Memory  /  Comment

The Lesson of the Great War

A century after the guns fell silent, the United States risks replicating the errors of the past.
Jean-Christophe Verhaegen/AFP/Getty Images

The American people celebrated the raw muscle that their country had displayed. The Chateau Thierry monument, near the site where the 3rd Infantry Division helped block one of the last German offensives and earned the nickname it bears to this day, “Rock of the Marne,” features an imposing eagle with the inscription “Time will not dim the glory of their deeds.” It is assertive and self-confident and thus different from the proud but somber French and British memorials of Verdun or the Menin Gate in Ypres.

But although these monuments were going up in the 1930s, they were accompanied by disillusionment and disgust with the war’s outcome. It had self-evidently proven not to be the war that would end all wars. It did not end power politics. It did not inaugurate an era of peace and brotherhood. It engendered no small suspicion that the government was controlled by cliques of warmongering economic interests. That suspicion helped produce the neutrality legislation that, in 1940, prevented the United States from rushing aid to a Britain now fighting for survival, alone. Above all, it convinced many Americans that they could, and should, withdraw behind their Atlantic and Pacific moats, and look to their own interests while the world went its own wicked ways.

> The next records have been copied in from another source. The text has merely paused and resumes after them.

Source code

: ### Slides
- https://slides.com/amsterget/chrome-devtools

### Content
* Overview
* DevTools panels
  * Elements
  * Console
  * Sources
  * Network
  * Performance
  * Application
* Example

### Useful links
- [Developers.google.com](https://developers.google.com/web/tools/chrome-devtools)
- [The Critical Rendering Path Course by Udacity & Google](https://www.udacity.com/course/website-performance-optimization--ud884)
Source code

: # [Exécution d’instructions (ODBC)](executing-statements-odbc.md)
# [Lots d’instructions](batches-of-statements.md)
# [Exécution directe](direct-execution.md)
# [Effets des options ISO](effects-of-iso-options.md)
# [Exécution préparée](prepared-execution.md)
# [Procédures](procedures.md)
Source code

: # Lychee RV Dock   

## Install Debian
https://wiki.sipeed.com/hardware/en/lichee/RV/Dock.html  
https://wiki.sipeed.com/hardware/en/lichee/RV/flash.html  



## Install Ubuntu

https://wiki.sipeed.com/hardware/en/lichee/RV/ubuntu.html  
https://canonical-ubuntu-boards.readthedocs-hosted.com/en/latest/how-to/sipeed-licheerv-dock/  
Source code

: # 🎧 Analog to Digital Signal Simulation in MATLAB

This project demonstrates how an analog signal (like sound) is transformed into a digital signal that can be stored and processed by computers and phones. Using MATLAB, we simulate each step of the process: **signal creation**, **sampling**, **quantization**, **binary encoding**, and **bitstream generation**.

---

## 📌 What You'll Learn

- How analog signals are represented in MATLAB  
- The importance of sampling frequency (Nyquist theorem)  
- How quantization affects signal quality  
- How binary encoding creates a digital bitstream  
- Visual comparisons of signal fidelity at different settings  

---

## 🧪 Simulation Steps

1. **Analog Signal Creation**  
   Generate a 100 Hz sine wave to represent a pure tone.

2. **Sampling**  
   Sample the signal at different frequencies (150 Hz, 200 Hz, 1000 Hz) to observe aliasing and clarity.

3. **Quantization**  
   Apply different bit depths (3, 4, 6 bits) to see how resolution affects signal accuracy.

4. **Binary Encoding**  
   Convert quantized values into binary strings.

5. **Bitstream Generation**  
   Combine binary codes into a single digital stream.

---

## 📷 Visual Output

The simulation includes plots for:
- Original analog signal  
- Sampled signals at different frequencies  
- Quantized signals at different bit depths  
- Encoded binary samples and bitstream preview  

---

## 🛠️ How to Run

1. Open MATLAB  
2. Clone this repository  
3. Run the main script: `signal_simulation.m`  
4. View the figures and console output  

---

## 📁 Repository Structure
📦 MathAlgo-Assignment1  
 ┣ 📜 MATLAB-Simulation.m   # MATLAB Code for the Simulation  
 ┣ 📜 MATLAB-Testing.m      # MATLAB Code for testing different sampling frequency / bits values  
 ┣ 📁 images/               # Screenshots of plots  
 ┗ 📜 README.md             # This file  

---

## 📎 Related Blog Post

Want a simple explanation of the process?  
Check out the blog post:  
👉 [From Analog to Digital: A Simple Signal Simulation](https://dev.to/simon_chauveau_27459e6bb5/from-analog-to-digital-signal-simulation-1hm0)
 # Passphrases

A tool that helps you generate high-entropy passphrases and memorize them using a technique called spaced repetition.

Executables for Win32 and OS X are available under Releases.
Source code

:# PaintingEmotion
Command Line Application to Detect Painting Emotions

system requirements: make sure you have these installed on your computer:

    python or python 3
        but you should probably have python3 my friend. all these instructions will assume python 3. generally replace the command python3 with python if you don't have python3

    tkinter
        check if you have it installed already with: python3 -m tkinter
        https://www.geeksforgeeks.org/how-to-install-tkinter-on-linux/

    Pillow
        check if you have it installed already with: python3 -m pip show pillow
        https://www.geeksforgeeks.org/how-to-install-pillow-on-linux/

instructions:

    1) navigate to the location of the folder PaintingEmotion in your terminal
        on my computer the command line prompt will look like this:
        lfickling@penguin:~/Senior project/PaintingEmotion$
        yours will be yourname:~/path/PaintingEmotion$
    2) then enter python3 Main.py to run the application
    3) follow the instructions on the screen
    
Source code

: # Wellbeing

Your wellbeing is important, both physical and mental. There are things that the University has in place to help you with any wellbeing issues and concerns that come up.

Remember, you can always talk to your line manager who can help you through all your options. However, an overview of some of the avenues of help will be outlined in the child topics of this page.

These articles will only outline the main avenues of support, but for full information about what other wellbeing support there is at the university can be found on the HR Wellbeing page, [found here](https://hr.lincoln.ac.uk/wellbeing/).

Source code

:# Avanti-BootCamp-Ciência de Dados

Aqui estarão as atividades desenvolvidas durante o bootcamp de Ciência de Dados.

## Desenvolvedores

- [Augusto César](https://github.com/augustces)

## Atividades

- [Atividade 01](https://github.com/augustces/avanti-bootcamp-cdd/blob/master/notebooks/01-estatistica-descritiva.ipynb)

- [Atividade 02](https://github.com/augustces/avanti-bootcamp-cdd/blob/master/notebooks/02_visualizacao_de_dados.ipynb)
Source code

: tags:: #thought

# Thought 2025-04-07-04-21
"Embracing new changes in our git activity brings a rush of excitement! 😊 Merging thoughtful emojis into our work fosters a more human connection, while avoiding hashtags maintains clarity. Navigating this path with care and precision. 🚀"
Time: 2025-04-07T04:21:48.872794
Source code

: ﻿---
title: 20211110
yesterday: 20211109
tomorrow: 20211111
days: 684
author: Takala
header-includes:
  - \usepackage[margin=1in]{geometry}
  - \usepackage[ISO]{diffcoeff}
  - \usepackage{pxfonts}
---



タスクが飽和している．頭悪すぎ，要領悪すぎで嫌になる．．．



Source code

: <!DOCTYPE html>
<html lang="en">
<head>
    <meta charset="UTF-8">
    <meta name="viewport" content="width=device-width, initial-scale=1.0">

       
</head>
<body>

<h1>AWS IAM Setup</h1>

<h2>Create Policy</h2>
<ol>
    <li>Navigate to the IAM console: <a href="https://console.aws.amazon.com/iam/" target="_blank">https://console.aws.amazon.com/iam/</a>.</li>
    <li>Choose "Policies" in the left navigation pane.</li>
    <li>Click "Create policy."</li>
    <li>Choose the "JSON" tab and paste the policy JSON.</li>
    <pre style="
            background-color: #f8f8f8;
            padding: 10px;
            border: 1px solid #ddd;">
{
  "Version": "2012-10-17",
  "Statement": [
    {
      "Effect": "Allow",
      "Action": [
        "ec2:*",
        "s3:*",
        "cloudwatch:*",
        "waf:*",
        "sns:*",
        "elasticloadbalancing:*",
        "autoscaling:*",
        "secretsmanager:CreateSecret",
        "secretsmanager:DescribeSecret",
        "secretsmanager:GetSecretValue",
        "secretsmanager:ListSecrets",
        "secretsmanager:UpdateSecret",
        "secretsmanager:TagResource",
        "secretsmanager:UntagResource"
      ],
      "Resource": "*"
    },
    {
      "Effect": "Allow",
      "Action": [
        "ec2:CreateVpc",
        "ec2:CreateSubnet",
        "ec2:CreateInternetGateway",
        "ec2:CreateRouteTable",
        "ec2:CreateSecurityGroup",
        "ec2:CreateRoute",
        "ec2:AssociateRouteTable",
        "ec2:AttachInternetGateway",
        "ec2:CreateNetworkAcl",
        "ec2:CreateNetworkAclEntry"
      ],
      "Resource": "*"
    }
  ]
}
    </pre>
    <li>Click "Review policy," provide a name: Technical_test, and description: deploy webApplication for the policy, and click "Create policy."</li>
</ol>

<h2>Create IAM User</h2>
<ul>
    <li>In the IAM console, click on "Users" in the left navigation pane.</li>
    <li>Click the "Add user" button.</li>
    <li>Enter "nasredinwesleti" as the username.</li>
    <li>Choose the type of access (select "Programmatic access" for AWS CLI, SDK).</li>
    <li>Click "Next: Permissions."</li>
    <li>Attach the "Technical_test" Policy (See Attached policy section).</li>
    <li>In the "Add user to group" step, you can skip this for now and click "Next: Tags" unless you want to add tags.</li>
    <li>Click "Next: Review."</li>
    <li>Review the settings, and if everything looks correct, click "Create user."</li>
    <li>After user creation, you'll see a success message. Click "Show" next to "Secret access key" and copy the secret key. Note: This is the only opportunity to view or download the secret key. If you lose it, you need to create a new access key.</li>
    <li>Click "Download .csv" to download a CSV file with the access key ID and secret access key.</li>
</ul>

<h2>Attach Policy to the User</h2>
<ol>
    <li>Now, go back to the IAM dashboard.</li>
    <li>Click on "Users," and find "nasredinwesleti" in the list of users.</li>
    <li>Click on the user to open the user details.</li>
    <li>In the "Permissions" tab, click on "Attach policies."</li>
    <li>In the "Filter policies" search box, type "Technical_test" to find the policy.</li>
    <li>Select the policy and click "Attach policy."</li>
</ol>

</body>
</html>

The United States and the world paid a heavy price for those beliefs. A German victory in Europe was worth fighting to stop. It would have created an imperial power bound to clash with the United States, and indeed intent on so doing. It would have bred even more wars in its wake. The Versailles settlement of 1919 was flawed, but it was a remarkable achievement given the ruined world of 1918, and it could have been made to work—if the United States had displayed the statecraft that it did from 1945 to 1950. It chose not to. When Winston Churchill was asked during World War II what the conflict should be called, he replied: “The Unnecessary War.” American withdrawal from world affairs, and from concern with world order, helped create the conditions that made that second war possible.

There is a lesson here. And if the graves of the Meuse Argonne cemetery are not enough to make an American weary of global engagement reflect on that error, perhaps visits to the other resting places of American fallen in that second, unnecessary war—in Tunisia, or Italy, or Luxembourg, or England, or the Rhone Valley—will suffice.